■ What you need to do ■
Copy every line that contains the string "certificate" from the entries below.

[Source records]
== Segment start ==

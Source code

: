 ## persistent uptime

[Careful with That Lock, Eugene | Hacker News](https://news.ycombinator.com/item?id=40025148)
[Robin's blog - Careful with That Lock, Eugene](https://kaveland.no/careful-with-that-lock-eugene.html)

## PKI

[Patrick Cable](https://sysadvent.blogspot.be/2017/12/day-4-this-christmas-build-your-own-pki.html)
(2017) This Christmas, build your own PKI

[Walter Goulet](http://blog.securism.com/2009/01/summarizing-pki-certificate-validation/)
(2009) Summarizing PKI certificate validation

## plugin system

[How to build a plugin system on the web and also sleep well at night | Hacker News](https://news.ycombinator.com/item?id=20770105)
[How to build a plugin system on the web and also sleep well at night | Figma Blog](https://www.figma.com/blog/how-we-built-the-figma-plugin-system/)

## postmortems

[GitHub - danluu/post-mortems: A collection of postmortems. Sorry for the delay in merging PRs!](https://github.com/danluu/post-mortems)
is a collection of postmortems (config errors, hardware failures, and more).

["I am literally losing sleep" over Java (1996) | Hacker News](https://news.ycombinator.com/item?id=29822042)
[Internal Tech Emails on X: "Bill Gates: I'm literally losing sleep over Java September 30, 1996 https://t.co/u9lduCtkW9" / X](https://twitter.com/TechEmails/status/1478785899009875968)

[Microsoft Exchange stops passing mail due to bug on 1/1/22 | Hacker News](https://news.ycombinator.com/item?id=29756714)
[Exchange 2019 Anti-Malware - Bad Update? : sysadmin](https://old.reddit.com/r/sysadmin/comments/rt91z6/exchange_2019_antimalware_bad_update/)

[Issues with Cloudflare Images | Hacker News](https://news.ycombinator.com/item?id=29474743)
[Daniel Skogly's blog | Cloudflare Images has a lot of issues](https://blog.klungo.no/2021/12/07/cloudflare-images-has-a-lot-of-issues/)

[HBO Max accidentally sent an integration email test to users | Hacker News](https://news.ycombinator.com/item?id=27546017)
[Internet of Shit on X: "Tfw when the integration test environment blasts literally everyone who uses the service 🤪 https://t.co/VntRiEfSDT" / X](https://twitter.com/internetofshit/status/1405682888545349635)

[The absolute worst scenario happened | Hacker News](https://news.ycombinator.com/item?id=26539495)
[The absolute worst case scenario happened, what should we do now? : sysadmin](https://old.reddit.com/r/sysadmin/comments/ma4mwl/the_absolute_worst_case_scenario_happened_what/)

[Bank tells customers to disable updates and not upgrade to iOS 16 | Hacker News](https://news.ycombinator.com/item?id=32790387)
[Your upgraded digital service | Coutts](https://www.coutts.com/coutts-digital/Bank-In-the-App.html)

== Segment end ==

■ Solution to the problem ■
[Walter Goulet](http://blog.securism.com/2009/01/summarizing-pki-certificate-validation/)
(2009) Summarizing PKI certificate validation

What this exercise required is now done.